Records START

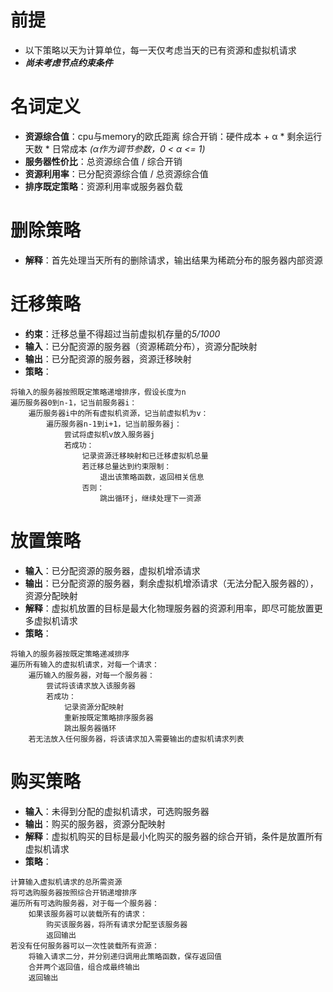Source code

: # 前提
+ 以下策略以天为计算单位，每一天仅考虑当天的已有资源和虚拟机请求
+ ***尚未考虑节点约束条件***

# 名词定义
+ **资源综合值**：cpu与memory的欧氏距离
综合开销：硬件成本 + α * 剩余运行天数 * 日常成本 *(α作为调节参数，0 < α <= 1)*
+ **服务器性价比**：总资源综合值 / 综合开销
+ **资源利用率**：已分配资源综合值 / 总资源综合值
+ **排序既定策略**：资源利用率或服务器负载

# 删除策略
+ **解释**：首先处理当天所有的删除请求，输出结果为稀疏分布的服务器内部资源

# 迁移策略
+ **约束**：迁移总量不得超过当前虚拟机存量的*5/1000*
+ **输入**：已分配资源的服务器（资源稀疏分布），资源分配映射
+ **输出**：已分配资源的服务器，资源迁移映射
+ **策略**：
```
将输入的服务器按照既定策略递增排序，假设长度为n
遍历服务器0到n-1，记当前服务器i：
    遍历服务器i中的所有虚拟机资源，记当前虚拟机为v：
        遍历服务器n-1到i+1，记当前服务器j：
            尝试将虚拟机v放入服务器j
            若成功：
                记录资源迁移映射和已迁移虚拟机总量
                若迁移总量达到约束限制：
                    退出该策略函数，返回相关信息
                否则：
                    跳出循环j，继续处理下一资源
```

# 放置策略
+ **输入**：已分配资源的服务器，虚拟机增添请求
+ **输出**：已分配资源的服务器，剩余虚拟机增添请求（无法分配入服务器的），资源分配映射
+ **解释**：虚拟机放置的目标是最大化物理服务器的资源利用率，即尽可能放置更多虚拟机请求
+ **策略**：
```
将输入的服务器按既定策略递减排序
遍历所有输入的虚拟机请求，对每一个请求：
    遍历输入的服务器，对每一个服务器：
        尝试将该请求放入该服务器
        若成功：
            记录资源分配映射
            重新按既定策略排序服务器
            跳出服务器循环
    若无法放入任何服务器，将该请求加入需要输出的虚拟机请求列表
```

# 购买策略
+ **输入**：未得到分配的虚拟机请求，可选购服务器
+ **输出**：购买的服务器，资源分配映射
+ **解释**：虚拟机购买的目标是最小化购买的服务器的综合开销，条件是放置所有虚拟机请求
+ **策略**：
```
计算输入虚拟机请求的总所需资源
将可选购服务器按照综合开销递增排序
遍历所有可选购服务器，对于每一个服务器：
    如果该服务器可以装载所有的请求：
        购买该服务器，将所有请求分配至该服务器
        返回输出
若没有任何服务器可以一次性装载所有资源：
    将输入请求二分，并分别递归调用此策略函数，保存返回值
    合并两个返回值，组合成最终输出
    返回输出
```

Records END

The task:
The response must contain every line from the listing above in which the string "总资源综合值" appears.

Result:
+ **服务器性价比**：总资源综合值 / 综合开销
+ **资源利用率**：已分配资源综合值 / 总资源综合值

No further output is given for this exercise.